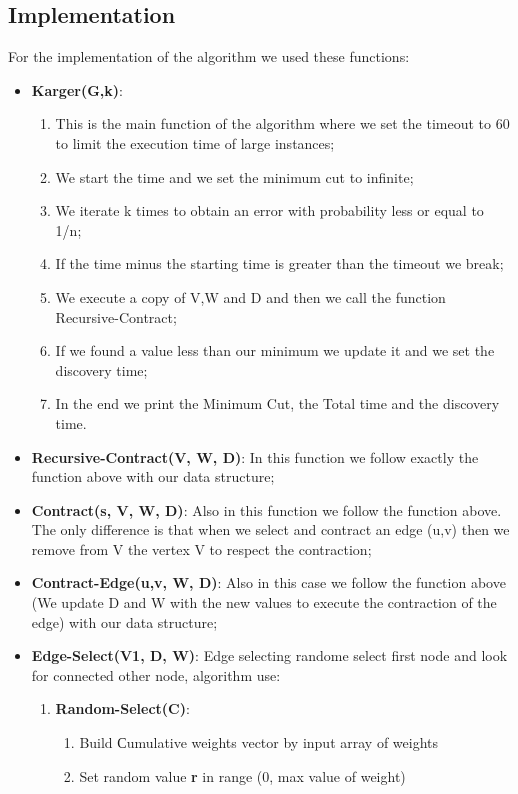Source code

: \subsection{Implementation}
For the implementation of the algorithm we used these functions:
\begin{itemize}
	\item  \textbf{Karger(G,k)}: 
		\begin{enumerate}
		\item  This is the main function of the algorithm where we set the timeout to 60 to limit the execution time of large instances;
		\item  We start the time and we set the minimum cut to infinite;
		\item  We iterate k times to obtain an error with probability less or equal to 1/n;
		\item  If the time minus the starting time is greater than the timeout we break;
		\item  We execute a copy of V,W and D and then we call the function Recursive-Contract;
		\item  If we found a value less than our minimum we update it  and we set the discovery time;
		\item  In the end we print the Minimum Cut, the Total time and the discovery time.
		\end{enumerate}
	\item  \textbf{Recursive-Contract(V, W, D)}: In this function we follow exactly the function above with our data structure;
	\item  \textbf{Contract(s, V,  W, D)}: Also in this function we follow the function above. The only difference is that when we select and contract an edge (u,v) then we remove from V the vertex V to respect the contraction;
	\item  \textbf{Contract-Edge(u,v, W, D)}: Also in this case we follow the function above (We update D and W with the new values to execute the contraction of the edge) with our data structure;
	\item  \textbf{Edge-Select(V1, D, W)}: Edge selecting randome select first node and look for connected other node, algorithm use:
	\begin{enumerate}
		\item  \textbf{Random-Select(C)}:
			\begin{enumerate}
			\item  Build Сumulative weights vector by input array of weights
			\item  Set random value \textbf{r} in range (0, max value of weight)

\end{enumerate}
\end{enumerate}
\end{itemize}
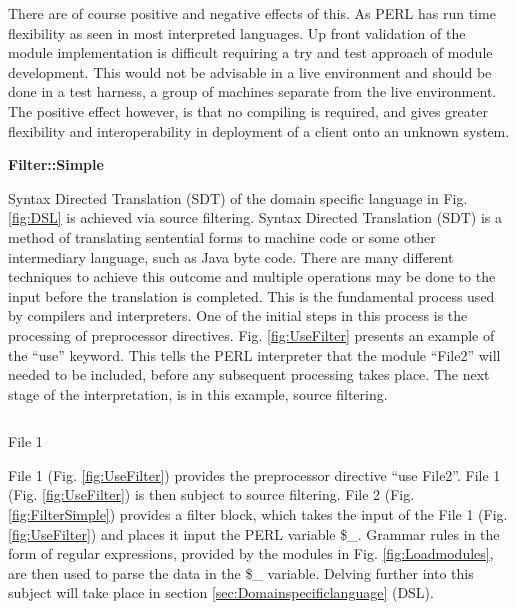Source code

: 		\vspace{4mm}
		There are of course positive and negative effects of this.  As PERL has run time flexibility as seen in most interpreted languages.  
		Up front validation of the module implementation is difficult requiring a try and test approach of module development.  
		This would not be advisable in a live environment and should be done in a test harness,  a group of machines separate from the live environment.
		\newline
		The positive effect however, is that no compiling is required, and gives greater flexibility and interoperability in deployment of a 
		client onto an unknown system.
		\newline
		
		\large{\bfseries{Filter::Simple}}	
		
		\normalsize
		{					
			Syntax Directed Translation (SDT) of the domain specific language in Fig. \ref{fig:DSL} is achieved via source filtering.
			Syntax Directed Translation (SDT) is a method of translating sentential forms to machine code or some other 
			intermediary language, such as Java byte code.  There are many different techniques to achieve this outcome and 
			multiple operations may be done to the input before the translation is completed.  This is the fundamental process used by compilers 
			and interpreters.
			\newline
			\newline
			One of the initial steps in this process is the processing of preprocessor directives.
			Fig. \ref{fig:UseFilter} presents an example of the ``use'' keyword.  This tells the PERL interpreter that the module ``File2''
			will needed to be included, before any subsequent processing takes place.  The next stage of the interpretation, is in this example, 
			source filtering.	
			\newline
		}
		
		\begin{figurehere}
			\inputminted[linenos=true,fontsize=\footnotesize,tabsize=2]{perl}{pages/chapter3/smippets/usefilter.pl}
			\vspace{-5mm}
			\caption{File 1}
			\label{fig:UseFilter}
		\end{figurehere}
		
		\vspace{5mm}
		\normalsize
		{
			File 1 (Fig. \ref{fig:UseFilter}) provides the preprocessor directive ``use File2''.  File 1 (Fig. \ref{fig:UseFilter}) is then subject to source filtering.
			File 2 (Fig. \ref{fig:FilterSimple}) provides a filter block, which takes the input of the File 1 (Fig. \ref{fig:UseFilter}) and places it input the PERL
			variable \$\_.
			Grammar rules in the form of regular expressions, provided by the modules in Fig. \ref{fig:Loadmodules}, are then used to parse the data in the \$\_ variable.
			\newline
			\newline
			Delving further into this subject will take place in section \ref{sec:Domainspecificlanguage} (DSL).
			\newline
		}
		
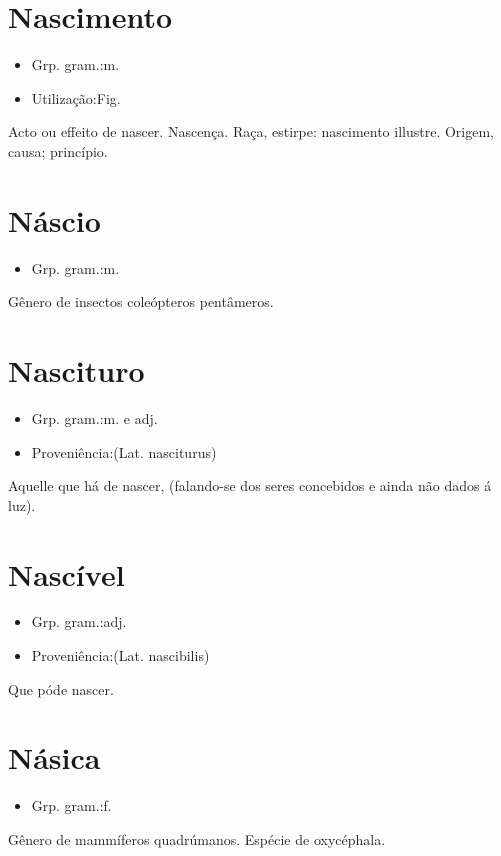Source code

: \section{Nascimento}
\begin{itemize}
\item {Grp. gram.:m.}
\end{itemize}
\begin{itemize}
\item {Utilização:Fig.}
\end{itemize}
Acto ou effeito de nascer.
Nascença.
Raça, estirpe: \textunderscore nascimento illustre\textunderscore .
Origem, causa; princípio.
\section{Náscio}
\begin{itemize}
\item {Grp. gram.:m.}
\end{itemize}
Gênero de insectos coleópteros pentâmeros.
\section{Nascituro}
\begin{itemize}
\item {Grp. gram.:m.  e  adj.}
\end{itemize}
\begin{itemize}
\item {Proveniência:(Lat. \textunderscore nasciturus\textunderscore )}
\end{itemize}
Aquelle que há de nascer, (falando-se dos seres concebidos e ainda não dados á luz).
\section{Nascível}
\begin{itemize}
\item {Grp. gram.:adj.}
\end{itemize}
\begin{itemize}
\item {Proveniência:(Lat. \textunderscore nascibilis\textunderscore )}
\end{itemize}
Que póde nascer.
\section{Násica}
\begin{itemize}
\item {Grp. gram.:f.}
\end{itemize}
Gênero de mammíferos quadrúmanos.
Espécie de oxycéphala.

The task » After locating the line that contains "Grammar rules in", output it and all later lines through the end of the material exactly, leaving out pictures.

Answer »
			Grammar rules in the form of regular expressions, provided by the modules in Fig. \ref{fig:Loadmodules}, are then used to parse the data in the \$\_ variable.
			\newline
			\newline
			Delving further into this subject will take place in section \ref{sec:Domainspecificlanguage} (DSL).
			\newline
		}
		
Source code

: \section{Nascimento}
\begin{itemize}
\item {Grp. gram.:m.}
\end{itemize}
\begin{itemize}
\item {Utilização:Fig.}
\end{itemize}
Acto ou effeito de nascer.
Nascença.
Raça, estirpe: \textunderscore nascimento illustre\textunderscore .
Origem, causa; princípio.
\section{Náscio}
\begin{itemize}
\item {Grp. gram.:m.}
\end{itemize}
Gênero de insectos coleópteros pentâmeros.
\section{Nascituro}
\begin{itemize}
\item {Grp. gram.:m.  e  adj.}
\end{itemize}
\begin{itemize}
\item {Proveniência:(Lat. \textunderscore nasciturus\textunderscore )}
\end{itemize}
Aquelle que há de nascer, (falando-se dos seres concebidos e ainda não dados á luz).
\section{Nascível}
\begin{itemize}
\item {Grp. gram.:adj.}
\end{itemize}
\begin{itemize}
\item {Proveniência:(Lat. \textunderscore nascibilis\textunderscore )}
\end{itemize}
Que póde nascer.
\section{Násica}
\begin{itemize}
\item {Grp. gram.:f.}
\end{itemize}
Gênero de mammíferos quadrúmanos.
Espécie de oxycéphala.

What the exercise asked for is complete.